Eventually, Levis and Southwick lived in Columbia, Missouri, where they both taught at the University of Missouri, and together were founding editors of The Missouri Review. The couple had a child, Nicholas Southwick Levis, who was born in 1978. In 1981, they moved back to Iowa where they both taught in the M.F.A program as visiting poets for two years. The couple divorced in the early 1980s.
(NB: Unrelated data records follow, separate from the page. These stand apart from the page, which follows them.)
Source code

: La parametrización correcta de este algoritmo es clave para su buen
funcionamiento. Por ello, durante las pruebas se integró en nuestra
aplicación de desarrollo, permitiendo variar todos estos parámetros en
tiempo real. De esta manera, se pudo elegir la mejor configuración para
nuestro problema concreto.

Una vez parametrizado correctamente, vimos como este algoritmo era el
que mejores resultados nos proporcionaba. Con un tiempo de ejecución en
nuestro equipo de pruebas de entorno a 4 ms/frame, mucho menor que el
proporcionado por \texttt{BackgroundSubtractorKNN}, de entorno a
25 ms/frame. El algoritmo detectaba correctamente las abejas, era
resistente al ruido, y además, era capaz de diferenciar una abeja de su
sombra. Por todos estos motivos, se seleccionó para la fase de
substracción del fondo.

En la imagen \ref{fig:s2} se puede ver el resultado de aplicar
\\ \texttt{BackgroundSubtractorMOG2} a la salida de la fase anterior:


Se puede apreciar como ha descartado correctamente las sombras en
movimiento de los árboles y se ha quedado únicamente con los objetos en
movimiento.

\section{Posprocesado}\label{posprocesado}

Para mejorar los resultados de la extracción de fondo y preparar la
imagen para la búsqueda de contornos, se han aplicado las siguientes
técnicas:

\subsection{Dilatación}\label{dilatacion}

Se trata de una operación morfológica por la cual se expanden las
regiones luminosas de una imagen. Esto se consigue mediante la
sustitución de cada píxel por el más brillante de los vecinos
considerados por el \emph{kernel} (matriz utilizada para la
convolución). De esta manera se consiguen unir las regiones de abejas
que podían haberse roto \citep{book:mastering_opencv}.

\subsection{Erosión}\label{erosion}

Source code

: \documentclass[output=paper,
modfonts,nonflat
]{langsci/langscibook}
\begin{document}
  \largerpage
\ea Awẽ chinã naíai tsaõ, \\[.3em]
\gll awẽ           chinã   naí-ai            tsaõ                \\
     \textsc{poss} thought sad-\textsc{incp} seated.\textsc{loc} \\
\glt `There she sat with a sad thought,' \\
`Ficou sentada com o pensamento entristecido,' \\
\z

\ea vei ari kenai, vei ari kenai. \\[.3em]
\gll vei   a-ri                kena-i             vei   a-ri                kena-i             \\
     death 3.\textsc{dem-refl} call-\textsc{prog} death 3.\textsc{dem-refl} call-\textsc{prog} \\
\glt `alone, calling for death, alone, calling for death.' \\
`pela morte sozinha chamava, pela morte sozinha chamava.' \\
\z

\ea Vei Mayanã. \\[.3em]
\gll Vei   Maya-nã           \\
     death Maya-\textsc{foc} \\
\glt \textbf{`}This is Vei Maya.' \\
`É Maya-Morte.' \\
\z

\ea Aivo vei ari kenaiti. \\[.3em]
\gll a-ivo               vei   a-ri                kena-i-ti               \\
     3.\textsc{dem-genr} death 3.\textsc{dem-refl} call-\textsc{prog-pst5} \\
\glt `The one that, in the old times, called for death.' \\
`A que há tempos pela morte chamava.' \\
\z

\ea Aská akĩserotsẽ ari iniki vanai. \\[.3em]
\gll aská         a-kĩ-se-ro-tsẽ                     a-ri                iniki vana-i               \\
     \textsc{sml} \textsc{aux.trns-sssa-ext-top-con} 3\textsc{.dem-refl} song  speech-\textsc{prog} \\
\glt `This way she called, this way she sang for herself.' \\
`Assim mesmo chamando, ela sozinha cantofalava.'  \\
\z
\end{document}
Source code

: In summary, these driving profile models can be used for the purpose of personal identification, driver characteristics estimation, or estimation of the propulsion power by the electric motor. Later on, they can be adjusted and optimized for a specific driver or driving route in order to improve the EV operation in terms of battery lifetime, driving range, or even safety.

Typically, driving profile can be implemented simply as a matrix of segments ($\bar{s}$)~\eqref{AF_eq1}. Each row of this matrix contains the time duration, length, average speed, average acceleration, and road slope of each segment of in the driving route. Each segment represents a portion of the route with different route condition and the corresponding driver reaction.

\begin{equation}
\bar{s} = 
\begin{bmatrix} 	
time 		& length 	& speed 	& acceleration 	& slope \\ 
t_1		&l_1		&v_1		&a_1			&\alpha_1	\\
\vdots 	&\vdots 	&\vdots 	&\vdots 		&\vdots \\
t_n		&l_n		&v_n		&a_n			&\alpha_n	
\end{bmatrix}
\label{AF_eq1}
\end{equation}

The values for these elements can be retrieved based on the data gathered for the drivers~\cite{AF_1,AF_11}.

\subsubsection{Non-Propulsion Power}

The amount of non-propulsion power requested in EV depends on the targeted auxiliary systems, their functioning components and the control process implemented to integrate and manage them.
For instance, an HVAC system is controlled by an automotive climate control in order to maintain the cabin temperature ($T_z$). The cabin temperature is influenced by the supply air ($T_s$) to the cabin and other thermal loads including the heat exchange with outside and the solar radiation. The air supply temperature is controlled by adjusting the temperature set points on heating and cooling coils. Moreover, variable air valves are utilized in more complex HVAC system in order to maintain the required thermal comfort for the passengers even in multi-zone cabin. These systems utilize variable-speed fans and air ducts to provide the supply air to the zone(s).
Southwick later moved to Lincoln, Nebraska, where she taught at the University of Nebraska–Lincoln. In 1992, she met and married Murray Gell-Mann, the Nobel Prize-winning physicist, and moved to Santa Fe, New Mexico. Southwick would go on to teach for many years as a Visiting Poet at the University of New Mexico. Her son Nicholas would become Gell-Mann's stepson.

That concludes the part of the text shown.